GIVEN RECORDS>
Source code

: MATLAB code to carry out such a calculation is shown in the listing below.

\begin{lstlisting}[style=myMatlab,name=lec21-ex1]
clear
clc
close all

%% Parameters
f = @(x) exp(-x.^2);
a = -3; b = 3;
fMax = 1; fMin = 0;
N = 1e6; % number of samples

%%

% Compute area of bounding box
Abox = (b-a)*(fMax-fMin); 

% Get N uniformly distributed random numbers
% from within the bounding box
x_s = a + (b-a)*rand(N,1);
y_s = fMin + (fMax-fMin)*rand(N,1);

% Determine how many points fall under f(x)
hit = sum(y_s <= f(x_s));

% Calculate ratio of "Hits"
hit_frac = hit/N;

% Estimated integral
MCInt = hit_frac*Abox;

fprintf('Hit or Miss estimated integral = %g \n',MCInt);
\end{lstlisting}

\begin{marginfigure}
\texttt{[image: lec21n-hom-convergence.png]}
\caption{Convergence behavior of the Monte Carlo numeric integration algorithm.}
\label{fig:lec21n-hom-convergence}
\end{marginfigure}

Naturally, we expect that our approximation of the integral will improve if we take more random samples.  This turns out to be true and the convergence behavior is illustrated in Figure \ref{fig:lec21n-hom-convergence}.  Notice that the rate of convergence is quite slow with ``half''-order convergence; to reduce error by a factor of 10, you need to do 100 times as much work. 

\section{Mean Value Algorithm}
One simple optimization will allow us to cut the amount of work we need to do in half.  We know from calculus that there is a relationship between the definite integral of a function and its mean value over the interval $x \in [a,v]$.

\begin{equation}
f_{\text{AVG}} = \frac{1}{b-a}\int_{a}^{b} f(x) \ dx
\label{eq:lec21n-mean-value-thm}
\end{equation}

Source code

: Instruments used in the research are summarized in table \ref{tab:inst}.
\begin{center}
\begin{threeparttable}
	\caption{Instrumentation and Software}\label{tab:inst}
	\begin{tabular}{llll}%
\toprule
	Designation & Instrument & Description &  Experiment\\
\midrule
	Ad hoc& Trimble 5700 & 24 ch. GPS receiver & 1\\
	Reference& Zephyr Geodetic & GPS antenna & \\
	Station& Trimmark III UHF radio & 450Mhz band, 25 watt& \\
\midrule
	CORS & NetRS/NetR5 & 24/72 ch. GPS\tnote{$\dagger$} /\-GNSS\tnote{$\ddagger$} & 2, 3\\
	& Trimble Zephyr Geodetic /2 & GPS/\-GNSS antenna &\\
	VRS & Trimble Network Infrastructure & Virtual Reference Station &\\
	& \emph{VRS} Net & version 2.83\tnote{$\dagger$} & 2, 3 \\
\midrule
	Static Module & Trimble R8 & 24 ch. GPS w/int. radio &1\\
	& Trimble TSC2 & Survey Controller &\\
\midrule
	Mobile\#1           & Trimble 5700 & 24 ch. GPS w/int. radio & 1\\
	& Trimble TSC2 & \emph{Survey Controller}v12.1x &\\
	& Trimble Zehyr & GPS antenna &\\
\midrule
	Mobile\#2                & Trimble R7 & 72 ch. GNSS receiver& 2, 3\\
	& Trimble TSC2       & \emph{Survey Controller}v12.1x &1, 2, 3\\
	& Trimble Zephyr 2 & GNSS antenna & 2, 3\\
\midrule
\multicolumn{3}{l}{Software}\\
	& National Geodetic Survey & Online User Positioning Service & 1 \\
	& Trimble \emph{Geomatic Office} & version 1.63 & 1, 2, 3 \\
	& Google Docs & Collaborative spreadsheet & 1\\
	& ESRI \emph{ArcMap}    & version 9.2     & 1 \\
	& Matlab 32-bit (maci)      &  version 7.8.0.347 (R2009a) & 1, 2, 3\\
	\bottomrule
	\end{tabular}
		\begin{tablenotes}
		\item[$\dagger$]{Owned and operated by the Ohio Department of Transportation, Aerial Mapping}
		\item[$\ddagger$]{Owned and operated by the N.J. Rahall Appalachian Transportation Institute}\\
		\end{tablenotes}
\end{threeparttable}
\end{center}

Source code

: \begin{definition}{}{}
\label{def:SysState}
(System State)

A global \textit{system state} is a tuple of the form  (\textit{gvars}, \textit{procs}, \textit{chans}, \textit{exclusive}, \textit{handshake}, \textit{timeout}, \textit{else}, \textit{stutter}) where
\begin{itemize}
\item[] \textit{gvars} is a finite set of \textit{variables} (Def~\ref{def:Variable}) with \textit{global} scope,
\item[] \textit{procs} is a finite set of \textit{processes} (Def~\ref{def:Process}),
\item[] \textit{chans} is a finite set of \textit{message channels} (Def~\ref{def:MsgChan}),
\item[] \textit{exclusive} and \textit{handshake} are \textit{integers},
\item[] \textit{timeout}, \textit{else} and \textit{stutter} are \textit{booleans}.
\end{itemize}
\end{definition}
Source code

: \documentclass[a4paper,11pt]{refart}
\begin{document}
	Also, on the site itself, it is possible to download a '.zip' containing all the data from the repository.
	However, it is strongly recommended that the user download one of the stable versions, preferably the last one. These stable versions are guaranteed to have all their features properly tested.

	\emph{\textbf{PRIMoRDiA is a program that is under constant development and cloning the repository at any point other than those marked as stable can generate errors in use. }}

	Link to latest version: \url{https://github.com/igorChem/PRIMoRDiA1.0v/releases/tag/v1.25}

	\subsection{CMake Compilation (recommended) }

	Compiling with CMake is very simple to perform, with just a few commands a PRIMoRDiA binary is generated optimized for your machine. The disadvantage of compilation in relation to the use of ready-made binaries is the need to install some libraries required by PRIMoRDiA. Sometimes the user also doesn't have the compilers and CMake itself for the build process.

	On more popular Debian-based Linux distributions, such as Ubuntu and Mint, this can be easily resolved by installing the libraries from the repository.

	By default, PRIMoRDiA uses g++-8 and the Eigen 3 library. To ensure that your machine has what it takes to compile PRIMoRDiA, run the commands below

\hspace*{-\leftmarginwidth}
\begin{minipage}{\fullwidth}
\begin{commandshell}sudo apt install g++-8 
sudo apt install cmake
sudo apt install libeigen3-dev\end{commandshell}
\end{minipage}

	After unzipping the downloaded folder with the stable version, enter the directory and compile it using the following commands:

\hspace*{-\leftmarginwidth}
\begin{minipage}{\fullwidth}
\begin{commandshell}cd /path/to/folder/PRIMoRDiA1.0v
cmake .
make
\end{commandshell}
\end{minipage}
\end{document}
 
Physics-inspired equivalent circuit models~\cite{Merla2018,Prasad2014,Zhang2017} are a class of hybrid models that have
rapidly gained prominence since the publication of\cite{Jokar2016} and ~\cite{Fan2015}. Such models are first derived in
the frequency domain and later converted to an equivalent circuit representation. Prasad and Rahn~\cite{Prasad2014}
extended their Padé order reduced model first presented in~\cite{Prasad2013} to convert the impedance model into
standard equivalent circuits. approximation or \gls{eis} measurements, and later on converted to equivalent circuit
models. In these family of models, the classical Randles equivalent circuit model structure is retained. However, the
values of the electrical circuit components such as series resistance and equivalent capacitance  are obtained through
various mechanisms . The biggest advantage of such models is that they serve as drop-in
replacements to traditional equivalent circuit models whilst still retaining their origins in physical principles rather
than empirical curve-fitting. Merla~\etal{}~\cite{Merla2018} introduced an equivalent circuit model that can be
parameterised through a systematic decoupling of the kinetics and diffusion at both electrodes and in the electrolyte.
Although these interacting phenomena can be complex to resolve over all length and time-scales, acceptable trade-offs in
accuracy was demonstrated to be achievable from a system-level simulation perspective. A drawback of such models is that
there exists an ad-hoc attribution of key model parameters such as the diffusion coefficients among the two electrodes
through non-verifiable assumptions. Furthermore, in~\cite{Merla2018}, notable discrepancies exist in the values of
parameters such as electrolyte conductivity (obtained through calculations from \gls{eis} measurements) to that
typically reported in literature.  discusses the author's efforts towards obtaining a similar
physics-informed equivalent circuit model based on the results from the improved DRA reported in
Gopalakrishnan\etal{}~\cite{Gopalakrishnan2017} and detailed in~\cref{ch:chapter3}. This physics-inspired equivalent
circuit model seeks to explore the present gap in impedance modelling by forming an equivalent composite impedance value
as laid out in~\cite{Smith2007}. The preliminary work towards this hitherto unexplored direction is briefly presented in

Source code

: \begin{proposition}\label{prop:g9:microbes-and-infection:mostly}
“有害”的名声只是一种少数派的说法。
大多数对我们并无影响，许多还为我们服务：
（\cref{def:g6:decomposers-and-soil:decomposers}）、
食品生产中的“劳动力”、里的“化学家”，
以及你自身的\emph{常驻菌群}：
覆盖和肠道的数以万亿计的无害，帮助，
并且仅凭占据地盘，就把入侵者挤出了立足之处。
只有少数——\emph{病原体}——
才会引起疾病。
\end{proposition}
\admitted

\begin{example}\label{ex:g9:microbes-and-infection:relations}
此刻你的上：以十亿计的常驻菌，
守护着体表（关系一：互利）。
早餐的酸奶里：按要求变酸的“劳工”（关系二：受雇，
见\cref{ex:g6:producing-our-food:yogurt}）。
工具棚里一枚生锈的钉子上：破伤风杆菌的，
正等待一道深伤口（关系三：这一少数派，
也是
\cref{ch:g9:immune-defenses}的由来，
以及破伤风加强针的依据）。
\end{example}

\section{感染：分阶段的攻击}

TASK OBJECTIVE> From the listing above, return the lines starting at the one with "Service & 1 \\" and ending at the one with "by the Ohio", both kept, exactly as they appear and nothing more.

SOLUTION BELOW>
	& National Geodetic Survey & Online User Positioning Service & 1 \\
	& Trimble \emph{Geomatic Office} & version 1.63 & 1, 2, 3 \\
	& Google Docs & Collaborative spreadsheet & 1\\
	& ESRI \emph{ArcMap}    & version 9.2     & 1 \\
	& Matlab 32-bit (maci)      &  version 7.8.0.347 (R2009a) & 1, 2, 3\\
	\bottomrule
	\end{tabular}
		\begin{tablenotes}
		\item[$\dagger$]{Owned and operated by the Ohio Department of Transportation, Aerial Mapping}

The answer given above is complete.